Getting better marks has a lot to do with how you approach studying.
The most powerful ways to increase your marks don’t involve you working harder but they do involve you working smarter.
This is the single most powerful way to increase your marks. Spend at least 20 minutes of your study time in silence. No texting, music or computer screens.
Outcomes improve when you practice in the same conditions you want to perform in. In the exam room there won’t be music, mobile phones or computer screens.
Just reading your notes over and over again doesn’t really work.
Your memory stores information best when you organise or transform it.
This means organising your notes so that the main idea is highlighted on each page. Then take your notes and turn them into a flow chart or a mind map or see if you can fit them to a song you know well or make it into a sound recording. The more times you can transform and reorganise the information the more firmly it is remembered.

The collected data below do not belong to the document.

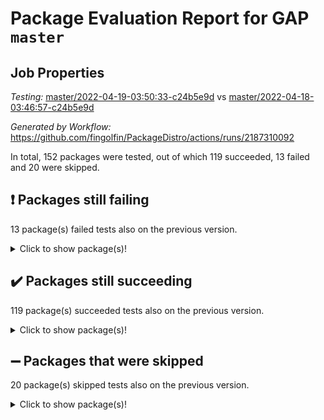 # Package Evaluation Report for GAP `master`

## Job Properties

*Testing:* [master/2022-04-19-03:50:33-c24b5e9d](https://github.com/fingolfin/PackageDistro/blob/data/reports/master/2022-04-19-03:50:33-c24b5e9d) vs [master/2022-04-18-03:46:57-c24b5e9d](https://github.com/fingolfin/PackageDistro/blob/data/reports/master/2022-04-18-03:46:57-c24b5e9d)

*Generated by Workflow:* https://github.com/fingolfin/PackageDistro/actions/runs/2187310092

In total, 152 packages were tested, out of which 119 succeeded, 13 failed and 20 were skipped.

## :exclamation: Packages still failing

13 package(s) failed tests also on the previous version.
<details><summary>Click to show package(s)!</summary>

- fining 1.4.1 [(failure)](https://github.com/fingolfin/PackageDistro/runs/6071774444?check_suite_focus=true)
- francy 1.2.4 [(failure)](https://github.com/fingolfin/PackageDistro/runs/6071774629?check_suite_focus=true)
- hap 1.38 [(failure)](https://github.com/fingolfin/PackageDistro/runs/6071774954?check_suite_focus=true)
- normalizinterface 1.3.2 [(failure)](https://github.com/fingolfin/PackageDistro/runs/6071776493?check_suite_focus=true)
- packagemanager 1.2 [(failure)](https://github.com/fingolfin/PackageDistro/runs/6071776773?check_suite_focus=true)
- rcwa 4.6.4 [(failure)](https://github.com/fingolfin/PackageDistro/runs/6071777332?check_suite_focus=true)
- recog 1.3.2 [(failure)](https://github.com/fingolfin/PackageDistro/runs/6071777443?check_suite_focus=true)
- semigroups 4.0.0 [(failure)](https://github.com/fingolfin/PackageDistro/runs/6071777686?check_suite_focus=true)
- sonata 2.9.3 [(failure)](https://github.com/fingolfin/PackageDistro/runs/6071777981?check_suite_focus=true)
- transgrp 3.6.1 [(failure)](https://github.com/fingolfin/PackageDistro/runs/6071778262?check_suite_focus=true)
- unitlib 4.0.0 [(failure)](https://github.com/fingolfin/PackageDistro/runs/6071778378?check_suite_focus=true)
- wedderga 4.10.1 [(failure)](https://github.com/fingolfin/PackageDistro/runs/6071778532?check_suite_focus=true)
- yangbaxter 0.9.0 [(failure)](https://github.com/fingolfin/PackageDistro/runs/6071778661?check_suite_focus=true)
</details>

## :heavy_check_mark: Packages still succeeding

119 package(s) succeeded tests also on the previous version.
<details><summary>Click to show package(s)!</summary>

- ace 5.4 [(success)](https://github.com/fingolfin/PackageDistro/runs/6071773174?check_suite_focus=true)
- aclib 1.3.2 [(success)](https://github.com/fingolfin/PackageDistro/runs/6071773227?check_suite_focus=true)
- agt 0.2 [(success)](https://github.com/fingolfin/PackageDistro/runs/6071773257?check_suite_focus=true)
- alnuth 3.2.1 [(success)](https://github.com/fingolfin/PackageDistro/runs/6071773297?check_suite_focus=true)
- anupq 3.2.6 [(success)](https://github.com/fingolfin/PackageDistro/runs/6071773336?check_suite_focus=true)
- atlasrep 2.1.2 [(success)](https://github.com/fingolfin/PackageDistro/runs/6071773366?check_suite_focus=true)
- autodoc 2022.03.10 [(success)](https://github.com/fingolfin/PackageDistro/runs/6071773395?check_suite_focus=true)
- automata 1.15 [(success)](https://github.com/fingolfin/PackageDistro/runs/6071773428?check_suite_focus=true)
- automgrp 1.3.2 [(success)](https://github.com/fingolfin/PackageDistro/runs/6071773466?check_suite_focus=true)
- autpgrp 1.10.2 [(success)](https://github.com/fingolfin/PackageDistro/runs/6071773494?check_suite_focus=true)
- cap 2022.04-02 [(success)](https://github.com/fingolfin/PackageDistro/runs/6071773521?check_suite_focus=true)
- caratinterface 2.3.3 [(success)](https://github.com/fingolfin/PackageDistro/runs/6071773560?check_suite_focus=true)
- cddinterface 2020.06.24 [(success)](https://github.com/fingolfin/PackageDistro/runs/6071773588?check_suite_focus=true)
- circle 1.6.4 [(success)](https://github.com/fingolfin/PackageDistro/runs/6071773623?check_suite_focus=true)
- cohomolo 1.6.10 [(success)](https://github.com/fingolfin/PackageDistro/runs/6071773651?check_suite_focus=true)
- congruence 1.2.3 [(success)](https://github.com/fingolfin/PackageDistro/runs/6071773698?check_suite_focus=true)
- corelg 1.56 [(success)](https://github.com/fingolfin/PackageDistro/runs/6071773731?check_suite_focus=true)
- crime 1.6 [(success)](https://github.com/fingolfin/PackageDistro/runs/6071773789?check_suite_focus=true)
- crisp 1.4.5 [(success)](https://github.com/fingolfin/PackageDistro/runs/6071773835?check_suite_focus=true)
- crypting 0.10 [(success)](https://github.com/fingolfin/PackageDistro/runs/6071773874?check_suite_focus=true)
- cryst 4.1.24 [(success)](https://github.com/fingolfin/PackageDistro/runs/6071773916?check_suite_focus=true)
- crystcat 1.1.9 [(success)](https://github.com/fingolfin/PackageDistro/runs/6071773963?check_suite_focus=true)
- ctbllib 1.3.3 [(success)](https://github.com/fingolfin/PackageDistro/runs/6071774018?check_suite_focus=true)
- cubefree 1.19 [(success)](https://github.com/fingolfin/PackageDistro/runs/6071774057?check_suite_focus=true)
- curlinterface 2.2.2 [(success)](https://github.com/fingolfin/PackageDistro/runs/6071774087?check_suite_focus=true)
- cvec 2.7.5 [(success)](https://github.com/fingolfin/PackageDistro/runs/6071774121?check_suite_focus=true)
- datastructures 0.2.7 [(success)](https://github.com/fingolfin/PackageDistro/runs/6071774158?check_suite_focus=true)
- deepthought 1.0.5 [(success)](https://github.com/fingolfin/PackageDistro/runs/6071774192?check_suite_focus=true)
- design 1.7 [(success)](https://github.com/fingolfin/PackageDistro/runs/6071774223?check_suite_focus=true)
- difsets 2.3.1 [(success)](https://github.com/fingolfin/PackageDistro/runs/6071774258?check_suite_focus=true)
- digraphs 1.5.2 [(success)](https://github.com/fingolfin/PackageDistro/runs/6071774285?check_suite_focus=true)
- edim 1.3.5 [(success)](https://github.com/fingolfin/PackageDistro/runs/6071774319?check_suite_focus=true)
- example 4.3.0 [(success)](https://github.com/fingolfin/PackageDistro/runs/6071774344?check_suite_focus=true)
- factint 1.6.3 [(success)](https://github.com/fingolfin/PackageDistro/runs/6071774367?check_suite_focus=true)
- ferret 1.0.7 [(success)](https://github.com/fingolfin/PackageDistro/runs/6071774395?check_suite_focus=true)
- fga 1.4.0 [(success)](https://github.com/fingolfin/PackageDistro/runs/6071774418?check_suite_focus=true)
- float 1.0.3 [(success)](https://github.com/fingolfin/PackageDistro/runs/6071774482?check_suite_focus=true)
- format 1.4.3 [(success)](https://github.com/fingolfin/PackageDistro/runs/6071774515?check_suite_focus=true)
- forms 1.2.7 [(success)](https://github.com/fingolfin/PackageDistro/runs/6071774544?check_suite_focus=true)
- fplsa 1.2.5 [(success)](https://github.com/fingolfin/PackageDistro/runs/6071774574?check_suite_focus=true)
- fr 2.4.8 [(success)](https://github.com/fingolfin/PackageDistro/runs/6071774605?check_suite_focus=true)
- fwtree 1.3 [(success)](https://github.com/fingolfin/PackageDistro/runs/6071774654?check_suite_focus=true)
- gbnp 1.0.5 [(success)](https://github.com/fingolfin/PackageDistro/runs/6071774682?check_suite_focus=true)
- generalizedmorphismsforcap 2022.03-03 [(success)](https://github.com/fingolfin/PackageDistro/runs/6071774708?check_suite_focus=true)
- genss 1.6.6 [(success)](https://github.com/fingolfin/PackageDistro/runs/6071774734?check_suite_focus=true)
- gradedringforhomalg 2022.03-01 [(success)](https://github.com/fingolfin/PackageDistro/runs/6071774765?check_suite_focus=true)
- grape 4.8.5 [(success)](https://github.com/fingolfin/PackageDistro/runs/6071774796?check_suite_focus=true)
- groupoids 1.69 [(success)](https://github.com/fingolfin/PackageDistro/runs/6071774821?check_suite_focus=true)
- grpconst 2.6.2 [(success)](https://github.com/fingolfin/PackageDistro/runs/6071774864?check_suite_focus=true)
- guarana 0.96.3 [(success)](https://github.com/fingolfin/PackageDistro/runs/6071774893?check_suite_focus=true)
- guava 3.15 [(success)](https://github.com/fingolfin/PackageDistro/runs/6071774928?check_suite_focus=true)
- hapcryst 0.1.14 [(success)](https://github.com/fingolfin/PackageDistro/runs/6071774975?check_suite_focus=true)
- hecke 1.5.3 [(success)](https://github.com/fingolfin/PackageDistro/runs/6071774999?check_suite_focus=true)
- help 3.5 [(success)](https://github.com/fingolfin/PackageDistro/runs/6071775031?check_suite_focus=true)
- idrel 2.43 [(success)](https://github.com/fingolfin/PackageDistro/runs/6071775059?check_suite_focus=true)
- images 1.3.1 [(success)](https://github.com/fingolfin/PackageDistro/runs/6071775083?check_suite_focus=true)
- intpic 0.2.4 [(success)](https://github.com/fingolfin/PackageDistro/runs/6071775117?check_suite_focus=true)
- io 4.7.2 [(success)](https://github.com/fingolfin/PackageDistro/runs/6071775180?check_suite_focus=true)
- irredsol 1.4.3 [(success)](https://github.com/fingolfin/PackageDistro/runs/6071775286?check_suite_focus=true)
- json 2.1.0 [(success)](https://github.com/fingolfin/PackageDistro/runs/6071775421?check_suite_focus=true)
- jupyterkernel 1.4.1 [(success)](https://github.com/fingolfin/PackageDistro/runs/6071775530?check_suite_focus=true)
- jupyterviz 1.5.1 [(success)](https://github.com/fingolfin/PackageDistro/runs/6071775627?check_suite_focus=true)
- kan 1.34 [(success)](https://github.com/fingolfin/PackageDistro/runs/6071775732?check_suite_focus=true)
- kbmag 1.5.9 [(success)](https://github.com/fingolfin/PackageDistro/runs/6071775804?check_suite_focus=true)
- laguna 3.9.4 [(success)](https://github.com/fingolfin/PackageDistro/runs/6071775869?check_suite_focus=true)
- liealgdb 2.2.1 [(success)](https://github.com/fingolfin/PackageDistro/runs/6071775908?check_suite_focus=true)
- liepring 2.6 [(success)](https://github.com/fingolfin/PackageDistro/runs/6071775943?check_suite_focus=true)
- liering 2.4.2 [(success)](https://github.com/fingolfin/PackageDistro/runs/6071775983?check_suite_focus=true)
- linearalgebraforcap 2022.04-02 [(success)](https://github.com/fingolfin/PackageDistro/runs/6071776019?check_suite_focus=true)
- loops 3.4.1 [(success)](https://github.com/fingolfin/PackageDistro/runs/6071776049?check_suite_focus=true)
- lpres 1.0.3 [(success)](https://github.com/fingolfin/PackageDistro/runs/6071776073?check_suite_focus=true)
- majoranaalgebras 1.4 [(success)](https://github.com/fingolfin/PackageDistro/runs/6071776101?check_suite_focus=true)
- mapclass 1.4.5 [(success)](https://github.com/fingolfin/PackageDistro/runs/6071776141?check_suite_focus=true)
- matgrp 0.64 [(success)](https://github.com/fingolfin/PackageDistro/runs/6071776182?check_suite_focus=true)
- modisom 2.5.1 [(success)](https://github.com/fingolfin/PackageDistro/runs/6071776221?check_suite_focus=true)
- modulepresentationsforcap 2022.03-02 [(success)](https://github.com/fingolfin/PackageDistro/runs/6071776270?check_suite_focus=true)
- monoidalcategories 2022.03-02 [(success)](https://github.com/fingolfin/PackageDistro/runs/6071776312?check_suite_focus=true)
- nconvex 2020.11-04 [(success)](https://github.com/fingolfin/PackageDistro/runs/6071776352?check_suite_focus=true)
- nilmat 1.4.1 [(success)](https://github.com/fingolfin/PackageDistro/runs/6071776401?check_suite_focus=true)
- nock 1.5 [(success)](https://github.com/fingolfin/PackageDistro/runs/6071776452?check_suite_focus=true)
- nq 2.5.8 [(success)](https://github.com/fingolfin/PackageDistro/runs/6071776534?check_suite_focus=true)
- numericalsgps 1.3.0 [(success)](https://github.com/fingolfin/PackageDistro/runs/6071776588?check_suite_focus=true)
- openmath 11.5.0 [(success)](https://github.com/fingolfin/PackageDistro/runs/6071776649?check_suite_focus=true)
- orb 4.8.4 [(success)](https://github.com/fingolfin/PackageDistro/runs/6071776707?check_suite_focus=true)
- patternclass 2.4.2 [(success)](https://github.com/fingolfin/PackageDistro/runs/6071776826?check_suite_focus=true)
- permut 2.0.4 [(success)](https://github.com/fingolfin/PackageDistro/runs/6071776887?check_suite_focus=true)
- polenta 1.3.10 [(success)](https://github.com/fingolfin/PackageDistro/runs/6071776931?check_suite_focus=true)
- polymaking 0.8.6 [(success)](https://github.com/fingolfin/PackageDistro/runs/6071776989?check_suite_focus=true)
- primgrp 3.4.1 [(success)](https://github.com/fingolfin/PackageDistro/runs/6071777071?check_suite_focus=true)
- profiling 2.5.0 [(success)](https://github.com/fingolfin/PackageDistro/runs/6071777119?check_suite_focus=true)
- qpa 1.33 [(success)](https://github.com/fingolfin/PackageDistro/runs/6071777171?check_suite_focus=true)
- quagroup 1.8.3 [(success)](https://github.com/fingolfin/PackageDistro/runs/6071777230?check_suite_focus=true)
- radiroot 2.9 [(success)](https://github.com/fingolfin/PackageDistro/runs/6071777281?check_suite_focus=true)
- rds 1.8 [(success)](https://github.com/fingolfin/PackageDistro/runs/6071777385?check_suite_focus=true)
- repndecomp 1.2.1 [(success)](https://github.com/fingolfin/PackageDistro/runs/6071777507?check_suite_focus=true)
- repsn 3.1.0 [(success)](https://github.com/fingolfin/PackageDistro/runs/6071777555?check_suite_focus=true)
- resclasses 4.7.2 [(success)](https://github.com/fingolfin/PackageDistro/runs/6071777611?check_suite_focus=true)
- scscp 2.3.1 [(success)](https://github.com/fingolfin/PackageDistro/runs/6071777657?check_suite_focus=true)
- sglppow 2.2 [(success)](https://github.com/fingolfin/PackageDistro/runs/6071777721?check_suite_focus=true)
- sgpviz 0.999.5 [(success)](https://github.com/fingolfin/PackageDistro/runs/6071777759?check_suite_focus=true)
- simpcomp 2.1.14 [(success)](https://github.com/fingolfin/PackageDistro/runs/6071777782?check_suite_focus=true)
- singular 2020.12.18 [(success)](https://github.com/fingolfin/PackageDistro/runs/6071777813?check_suite_focus=true)
- sla 1.5.3 [(success)](https://github.com/fingolfin/PackageDistro/runs/6071777864?check_suite_focus=true)
- smallgrp 1.5 [(success)](https://github.com/fingolfin/PackageDistro/runs/6071777902?check_suite_focus=true)
- smallsemi 0.6.13 [(success)](https://github.com/fingolfin/PackageDistro/runs/6071777946?check_suite_focus=true)
- sophus 1.25 [(success)](https://github.com/fingolfin/PackageDistro/runs/6071778038?check_suite_focus=true)
- spinsym 1.5.2 [(success)](https://github.com/fingolfin/PackageDistro/runs/6071778080?check_suite_focus=true)
- symbcompcc 1.3.2 [(success)](https://github.com/fingolfin/PackageDistro/runs/6071778115?check_suite_focus=true)
- thelma 1.3 [(success)](https://github.com/fingolfin/PackageDistro/runs/6071778146?check_suite_focus=true)
- tomlib 1.2.9 [(success)](https://github.com/fingolfin/PackageDistro/runs/6071778176?check_suite_focus=true)
- toric 1.9.5 [(success)](https://github.com/fingolfin/PackageDistro/runs/6071778219?check_suite_focus=true)
- ugaly 4.0.2 [(success)](https://github.com/fingolfin/PackageDistro/runs/6071778292?check_suite_focus=true)
- unipot 1.5 [(success)](https://github.com/fingolfin/PackageDistro/runs/6071778341?check_suite_focus=true)
- utils 0.72 [(success)](https://github.com/fingolfin/PackageDistro/runs/6071778412?check_suite_focus=true)
- uuid 0.7 [(success)](https://github.com/fingolfin/PackageDistro/runs/6071778440?check_suite_focus=true)
- walrus 0.9991 [(success)](https://github.com/fingolfin/PackageDistro/runs/6071778497?check_suite_focus=true)
- xmod 2.86 [(success)](https://github.com/fingolfin/PackageDistro/runs/6071778572?check_suite_focus=true)
- xmodalg 1.18 [(success)](https://github.com/fingolfin/PackageDistro/runs/6071778627?check_suite_focus=true)
- zeromqinterface 0.13 [(success)](https://github.com/fingolfin/PackageDistro/runs/6071778698?check_suite_focus=true)
</details>

## :heavy_minus_sign: Packages that were skipped

20 package(s) skipped tests also on the previous version.
<details><summary>Click to show package(s)!</summary>

- 4ti2interface 2022.03-01 [(skipped)](https://github.com/fingolfin/PackageDistro/runs/6071736849?check_suite_focus=true)
- browse 1.8.14 [(skipped)](https://github.com/fingolfin/PackageDistro/runs/6071736849?check_suite_focus=true)
- examplesforhomalg 2022.03-01 [(skipped)](https://github.com/fingolfin/PackageDistro/runs/6071736849?check_suite_focus=true)
- gapdoc 1.6.5 [(skipped)](https://github.com/fingolfin/PackageDistro/runs/6071736849?check_suite_focus=true)
- gauss 2022.03-01 [(skipped)](https://github.com/fingolfin/PackageDistro/runs/6071736849?check_suite_focus=true)
- gaussforhomalg 2022.03-01 [(skipped)](https://github.com/fingolfin/PackageDistro/runs/6071736849?check_suite_focus=true)
- gradedmodules 2022.03-01 [(skipped)](https://github.com/fingolfin/PackageDistro/runs/6071736849?check_suite_focus=true)
- homalg 2022.03-01 [(skipped)](https://github.com/fingolfin/PackageDistro/runs/6071736849?check_suite_focus=true)
- homalgtocas 2022.03-01 [(skipped)](https://github.com/fingolfin/PackageDistro/runs/6071736849?check_suite_focus=true)
- io_forhomalg 2022.03-01 [(skipped)](https://github.com/fingolfin/PackageDistro/runs/6071736849?check_suite_focus=true)
- itc 1.5.1 [(skipped)](https://github.com/fingolfin/PackageDistro/runs/6071736849?check_suite_focus=true)
- localizeringforhomalg 2022.03-01 [(skipped)](https://github.com/fingolfin/PackageDistro/runs/6071736849?check_suite_focus=true)
- matricesforhomalg 2022.03-02 [(skipped)](https://github.com/fingolfin/PackageDistro/runs/6071736849?check_suite_focus=true)
- modules 2022.03-01 [(skipped)](https://github.com/fingolfin/PackageDistro/runs/6071736849?check_suite_focus=true)
- polycyclic 2.16 [(skipped)](https://github.com/fingolfin/PackageDistro/runs/6071736849?check_suite_focus=true)
- ringsforhomalg 2022.03-01 [(skipped)](https://github.com/fingolfin/PackageDistro/runs/6071736849?check_suite_focus=true)
- sco 2022.03-01 [(skipped)](https://github.com/fingolfin/PackageDistro/runs/6071736849?check_suite_focus=true)
- toolsforhomalg 2022.04-01 [(skipped)](https://github.com/fingolfin/PackageDistro/runs/6071736849?check_suite_focus=true)
- toricvarieties 2022.03.23 [(skipped)](https://github.com/fingolfin/PackageDistro/runs/6071736849?check_suite_focus=true)
- xgap 4.31 [(skipped)](https://github.com/fingolfin/PackageDistro/runs/6071736849?check_suite_focus=true)
</details>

This is a painful one but if you play computer games before you get down to studying, the levels of dopamine in your brain lessen and you will lose the drive and motivation you need to study effectively. Work first, play later.
One of the things that highly successful students do is to explain out loud to themselves the steps
involved in completing a task. This applies to every subject area. By saying out loud, “ First I have to do…. then I have to do….” and so
on. Any part that you are uncertain about becomes clear and you can then use this to guide where you need to do more.
Teachers want their students to be interested and to do well. You will be amazed if you ask a question how many other people don’t understand it either. If you are really scared about asking questions in class, have a private talk to your teacher about this.
Just writing down the ideas that you have makes a powerful contribution to your marks. Don’t just write down what the teacher writes. Make notes of any ideas you have as well. Never rely only on the worksheets given out by teachers or your own capacity to remember information later.
Writing the main points of the area you are learning helps you to remember them. If you can add in reorganising and transforming them into different formats (drawings, flow charts, podcasts etc.) that makes it even more powerful.
Make a “to-do” list each week. Write down in your diary the most important things to be done in each subject each week.
High scoring students do a little bit on each subject a lot, rather than doing a lot of work on one subject every so often.
If you are doing subjects that involve presenting a folio or preparing a presentation, it is still important to do work on the other subject areas.
Become knowledgeable about the area you are learning about by doing your own research. If you can learn about the topic area before you start not only will you have an advantage, it will also make more sense to you as you begin classes on it. Take notes on your own research.
If you can, read over your notes before class to re-fresh your memory.
It increases motivation when we can tick things off lists and when we can see how much we have done.
These are tools that help you to remember information. For example, “Every Good Boy Deserves Fruit” help people remember that EGBDF are the lines of the music staff. The rhyme, “thirty days have September, April, June and November” helps us to remember the calendar.
School requires more memory skills than any job you can think of. The best way to remember something is to transform it. If it’s visual put it into words, if it’s verbal, create a picture or graph of it, use lists, acronyms, tables, graphics, and link new information to things you already know.
Long-term filing works best if you go right to sleep – the minutes before bedtime are crucial,
The last method is to decide when you are most alert and to set aside some time at that time of day to study. If you wait until you are in the right mood before beginning to study, you may wait forever.